Fotoğraf: Evrim Kepenek/bianet
8 Mart 2022 Dünya Kadınlar Gününde, Avrupa Komisyonu, Avrupa Parlamentosu ve Konseyi’nin Kadına Yönelik Şiddet ve Ev İçi Şiddetle Mücadele Yönerge Teklifi’ni kabul etti.
Kadınları koruması açısından İstanbul Sözleşmesi kadar önemli ve etkili yönleri bulunan Yönerge, siber şiddeti de suç kapsamına alıyor ve bu yönü nedeniyle de daha kapsayıcı görülüyor.
Yönerge Teklifi çalışmalarında yer alan Hacettepe Üniversitesi Hukuk Fakültesi İş ve Sosyal Güvenlik Hukuku Anabilim Dalı Başkanı Prof. Dr. Kadriye Bakırcı, “Yönerge Teklifi, İstanbul Sözleşmesi’nden çok daha geniş kapsamlı bir koruma sağlıyor” diyor.
"İstanbul Sözleşmesi'nden de kapsamlı"
Yönerge Teklifi’nin amacı ve kapsadığı önlemler neler?
Yönerge Teklifi, AB düzeyinde kadına yönelik şiddet ve ev içi şiddetle etkin bir şekilde mücadele etmeyi, AB hukukunu uluslararası standartlarla uyumlu hale getirmeyi ve bu konuda AB düzeyinde standartlaşmayı sağlamayı amaçlıyor.

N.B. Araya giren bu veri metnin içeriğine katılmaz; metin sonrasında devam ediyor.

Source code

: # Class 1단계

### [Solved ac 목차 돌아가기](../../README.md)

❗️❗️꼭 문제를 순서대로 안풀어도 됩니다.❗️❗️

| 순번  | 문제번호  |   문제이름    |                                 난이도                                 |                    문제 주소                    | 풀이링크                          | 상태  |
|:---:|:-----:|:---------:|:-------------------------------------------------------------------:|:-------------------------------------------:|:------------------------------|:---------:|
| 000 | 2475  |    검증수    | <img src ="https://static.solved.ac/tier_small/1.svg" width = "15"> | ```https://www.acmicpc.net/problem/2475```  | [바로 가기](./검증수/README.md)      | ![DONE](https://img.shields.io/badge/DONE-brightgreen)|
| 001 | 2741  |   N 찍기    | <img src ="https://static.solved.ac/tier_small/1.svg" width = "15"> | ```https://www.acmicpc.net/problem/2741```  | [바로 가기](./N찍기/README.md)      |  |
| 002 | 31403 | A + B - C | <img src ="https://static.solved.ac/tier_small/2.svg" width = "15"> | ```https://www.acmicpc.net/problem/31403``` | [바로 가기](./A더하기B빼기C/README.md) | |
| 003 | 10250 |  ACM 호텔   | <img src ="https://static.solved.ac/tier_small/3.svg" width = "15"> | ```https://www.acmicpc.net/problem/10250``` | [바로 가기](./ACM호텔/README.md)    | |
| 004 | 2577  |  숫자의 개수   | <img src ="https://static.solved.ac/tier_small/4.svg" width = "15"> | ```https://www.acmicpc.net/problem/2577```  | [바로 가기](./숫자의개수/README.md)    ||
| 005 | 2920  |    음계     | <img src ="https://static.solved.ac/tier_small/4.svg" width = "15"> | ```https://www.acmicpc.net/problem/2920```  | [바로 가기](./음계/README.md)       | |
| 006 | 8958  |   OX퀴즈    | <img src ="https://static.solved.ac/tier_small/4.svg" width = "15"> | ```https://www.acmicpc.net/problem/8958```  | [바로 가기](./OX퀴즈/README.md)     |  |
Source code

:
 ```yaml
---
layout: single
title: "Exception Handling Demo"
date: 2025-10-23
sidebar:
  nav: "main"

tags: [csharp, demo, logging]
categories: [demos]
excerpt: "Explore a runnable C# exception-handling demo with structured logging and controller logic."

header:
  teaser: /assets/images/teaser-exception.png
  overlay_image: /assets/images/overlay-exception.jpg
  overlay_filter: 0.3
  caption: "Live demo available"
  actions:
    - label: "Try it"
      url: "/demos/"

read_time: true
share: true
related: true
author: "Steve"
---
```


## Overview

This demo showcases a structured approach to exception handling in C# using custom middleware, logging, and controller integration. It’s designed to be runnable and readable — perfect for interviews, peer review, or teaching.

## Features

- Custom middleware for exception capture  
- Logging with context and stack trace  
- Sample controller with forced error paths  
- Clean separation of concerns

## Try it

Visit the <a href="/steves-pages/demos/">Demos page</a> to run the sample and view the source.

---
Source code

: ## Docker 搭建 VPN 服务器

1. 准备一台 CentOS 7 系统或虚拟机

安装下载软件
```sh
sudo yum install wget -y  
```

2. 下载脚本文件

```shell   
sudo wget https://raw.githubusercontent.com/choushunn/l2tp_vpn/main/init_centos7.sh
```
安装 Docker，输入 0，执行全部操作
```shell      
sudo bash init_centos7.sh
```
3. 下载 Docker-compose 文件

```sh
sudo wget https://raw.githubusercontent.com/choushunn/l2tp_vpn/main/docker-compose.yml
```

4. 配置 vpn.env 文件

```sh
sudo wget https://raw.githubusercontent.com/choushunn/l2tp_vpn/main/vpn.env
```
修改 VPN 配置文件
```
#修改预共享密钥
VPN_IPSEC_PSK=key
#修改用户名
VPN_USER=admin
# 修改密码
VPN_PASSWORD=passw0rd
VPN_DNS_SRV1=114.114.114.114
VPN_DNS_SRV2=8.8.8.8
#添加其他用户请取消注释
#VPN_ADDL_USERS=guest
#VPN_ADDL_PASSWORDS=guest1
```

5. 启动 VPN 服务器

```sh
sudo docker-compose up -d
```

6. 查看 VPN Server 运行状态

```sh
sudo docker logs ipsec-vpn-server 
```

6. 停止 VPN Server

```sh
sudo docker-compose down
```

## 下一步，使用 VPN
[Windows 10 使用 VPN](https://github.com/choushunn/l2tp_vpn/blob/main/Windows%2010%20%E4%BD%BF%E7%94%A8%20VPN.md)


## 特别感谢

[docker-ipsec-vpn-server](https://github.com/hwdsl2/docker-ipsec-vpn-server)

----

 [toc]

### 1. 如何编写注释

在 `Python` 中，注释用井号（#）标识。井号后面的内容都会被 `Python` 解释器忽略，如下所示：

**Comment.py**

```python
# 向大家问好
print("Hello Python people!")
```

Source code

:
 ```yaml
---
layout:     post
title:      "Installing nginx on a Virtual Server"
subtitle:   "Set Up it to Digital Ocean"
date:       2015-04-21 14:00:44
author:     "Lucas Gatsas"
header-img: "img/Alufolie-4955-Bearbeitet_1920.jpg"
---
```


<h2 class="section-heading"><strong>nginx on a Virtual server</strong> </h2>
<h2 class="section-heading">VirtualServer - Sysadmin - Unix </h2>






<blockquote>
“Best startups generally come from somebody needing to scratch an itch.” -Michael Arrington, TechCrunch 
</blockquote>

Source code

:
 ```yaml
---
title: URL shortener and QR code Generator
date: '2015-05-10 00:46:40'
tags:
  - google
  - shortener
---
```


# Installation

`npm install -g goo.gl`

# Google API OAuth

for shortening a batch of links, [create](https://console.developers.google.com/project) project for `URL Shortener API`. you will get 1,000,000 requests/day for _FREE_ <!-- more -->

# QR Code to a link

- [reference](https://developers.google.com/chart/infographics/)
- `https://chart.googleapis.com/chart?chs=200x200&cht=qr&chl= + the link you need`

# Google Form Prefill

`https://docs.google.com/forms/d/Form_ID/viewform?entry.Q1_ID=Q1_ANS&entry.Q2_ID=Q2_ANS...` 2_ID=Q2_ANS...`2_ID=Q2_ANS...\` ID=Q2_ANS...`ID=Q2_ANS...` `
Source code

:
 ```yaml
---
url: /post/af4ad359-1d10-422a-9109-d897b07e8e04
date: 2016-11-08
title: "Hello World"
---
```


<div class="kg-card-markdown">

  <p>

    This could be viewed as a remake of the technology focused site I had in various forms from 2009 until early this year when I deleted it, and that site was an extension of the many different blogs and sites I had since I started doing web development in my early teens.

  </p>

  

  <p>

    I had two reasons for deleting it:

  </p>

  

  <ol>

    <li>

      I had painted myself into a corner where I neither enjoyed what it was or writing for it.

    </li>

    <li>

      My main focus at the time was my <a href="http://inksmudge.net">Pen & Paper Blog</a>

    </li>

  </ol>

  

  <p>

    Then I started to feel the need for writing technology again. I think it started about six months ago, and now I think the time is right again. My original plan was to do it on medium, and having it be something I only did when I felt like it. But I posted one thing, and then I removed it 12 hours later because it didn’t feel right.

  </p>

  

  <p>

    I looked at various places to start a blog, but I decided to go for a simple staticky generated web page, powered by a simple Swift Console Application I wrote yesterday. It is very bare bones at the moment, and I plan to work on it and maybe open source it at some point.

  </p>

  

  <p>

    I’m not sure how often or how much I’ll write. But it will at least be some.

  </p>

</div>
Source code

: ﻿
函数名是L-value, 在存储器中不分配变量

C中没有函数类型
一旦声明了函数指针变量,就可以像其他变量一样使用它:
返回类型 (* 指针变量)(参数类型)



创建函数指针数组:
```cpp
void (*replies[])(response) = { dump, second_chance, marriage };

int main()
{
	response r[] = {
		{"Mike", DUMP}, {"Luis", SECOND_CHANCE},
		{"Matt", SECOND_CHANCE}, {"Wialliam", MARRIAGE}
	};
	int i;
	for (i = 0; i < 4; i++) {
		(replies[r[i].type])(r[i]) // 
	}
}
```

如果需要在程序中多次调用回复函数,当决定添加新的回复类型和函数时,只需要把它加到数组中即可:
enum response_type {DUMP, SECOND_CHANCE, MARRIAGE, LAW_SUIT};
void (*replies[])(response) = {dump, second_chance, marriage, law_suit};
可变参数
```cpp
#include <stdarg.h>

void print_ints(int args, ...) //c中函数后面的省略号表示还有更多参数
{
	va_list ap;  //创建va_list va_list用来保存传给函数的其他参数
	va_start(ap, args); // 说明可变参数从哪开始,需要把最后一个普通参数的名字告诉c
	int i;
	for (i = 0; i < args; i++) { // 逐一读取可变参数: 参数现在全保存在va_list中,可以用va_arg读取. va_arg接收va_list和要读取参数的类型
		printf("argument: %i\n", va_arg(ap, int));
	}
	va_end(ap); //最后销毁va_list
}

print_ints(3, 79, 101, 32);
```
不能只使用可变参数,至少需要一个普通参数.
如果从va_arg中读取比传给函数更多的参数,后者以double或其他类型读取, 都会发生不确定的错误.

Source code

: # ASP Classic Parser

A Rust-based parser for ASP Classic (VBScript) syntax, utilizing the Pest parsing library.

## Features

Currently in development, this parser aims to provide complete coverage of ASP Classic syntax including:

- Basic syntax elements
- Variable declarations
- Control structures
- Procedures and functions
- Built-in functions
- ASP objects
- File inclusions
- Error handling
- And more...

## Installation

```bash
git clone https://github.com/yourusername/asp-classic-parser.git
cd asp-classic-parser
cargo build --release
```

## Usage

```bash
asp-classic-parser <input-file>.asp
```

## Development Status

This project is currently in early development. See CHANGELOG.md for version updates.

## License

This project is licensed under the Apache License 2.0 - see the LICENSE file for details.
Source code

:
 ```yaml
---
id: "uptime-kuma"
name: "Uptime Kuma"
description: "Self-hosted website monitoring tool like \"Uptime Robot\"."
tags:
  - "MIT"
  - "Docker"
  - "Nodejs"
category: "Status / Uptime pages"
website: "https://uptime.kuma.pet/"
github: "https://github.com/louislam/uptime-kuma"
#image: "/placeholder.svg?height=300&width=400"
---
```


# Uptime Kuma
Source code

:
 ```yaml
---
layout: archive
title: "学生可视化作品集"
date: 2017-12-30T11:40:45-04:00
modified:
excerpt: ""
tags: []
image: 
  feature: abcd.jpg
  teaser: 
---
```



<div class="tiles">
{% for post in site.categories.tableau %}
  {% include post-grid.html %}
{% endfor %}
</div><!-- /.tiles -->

Teklif kapsamındaki önlemler neler?
Teklif kapsamındaki önlemleri şöyle sıralayabiliriz:
Kadınları orantısız bir şekilde etkileyen belirli şiddet biçimlerinin suç kapsamına alınması;
Mağdurların korunması ve adalete erişiminin sağlanması;
Mağdura destek sağlanması;
Kadına yönelik şiddet ve ev içi şiddetin önlenmesi;
Kadına yönelik şiddet ve ev içi şiddetle mücadele konusunda AB düzeyinde ve ulusal düzeyde koordinasyon ve işbirliğinin sağlanması ve güçlendirilmesi;
AB çapında veri toplanması;
Mağdurların tazminat talebinde bulunabilmelerinin sağlanması.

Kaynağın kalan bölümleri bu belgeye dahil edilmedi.